● **Exercise prompt**
All of the data must be output exactly, with every picture left out.

Pictures paired with source code:
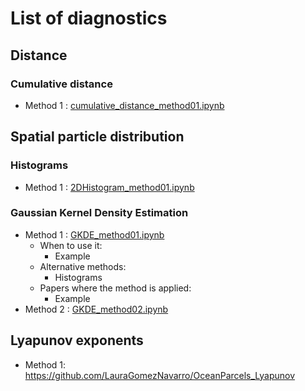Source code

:# List of diagnostics

## Distance
### Cumulative distance
* Method 1 : [cumulative_distance_method01.ipynb](cumulative_distance_method01.ipynb)

## Spatial particle distribution 
### Histograms
* Method 1 : [2DHistogram_method01.ipynb](2DHistogram_method01.ipynb)

### Gaussian Kernel Density Estimation
* Method 1 : [GKDE_method01.ipynb](GKDE_method01.ipynb)
  * When to use it:
    * Example
  * Alternative methods:
    * Histograms
  * Papers where the method is applied:
    * Example
* Method 2 : [GKDE_method02.ipynb](GKDE_method02.ipynb)

## Lyapunov exponents
* Method 1: https://github.com/LauraGomezNavarro/OceanParcels_Lyapunov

● **Exercise result**
Source code

:# List of diagnostics

## Distance
### Cumulative distance
* Method 1 : [cumulative_distance_method01.ipynb](cumulative_distance_method01.ipynb)

## Spatial particle distribution 
### Histograms
* Method 1 : [2DHistogram_method01.ipynb](2DHistogram_method01.ipynb)

### Gaussian Kernel Density Estimation
* Method 1 : [GKDE_method01.ipynb](GKDE_method01.ipynb)
  * When to use it:
    * Example
  * Alternative methods:
    * Histograms
  * Papers where the method is applied:
    * Example
* Method 2 : [GKDE_method02.ipynb](GKDE_method02.ipynb)

## Lyapunov exponents
* Method 1: https://github.com/LauraGomezNavarro/OceanParcels_Lyapunov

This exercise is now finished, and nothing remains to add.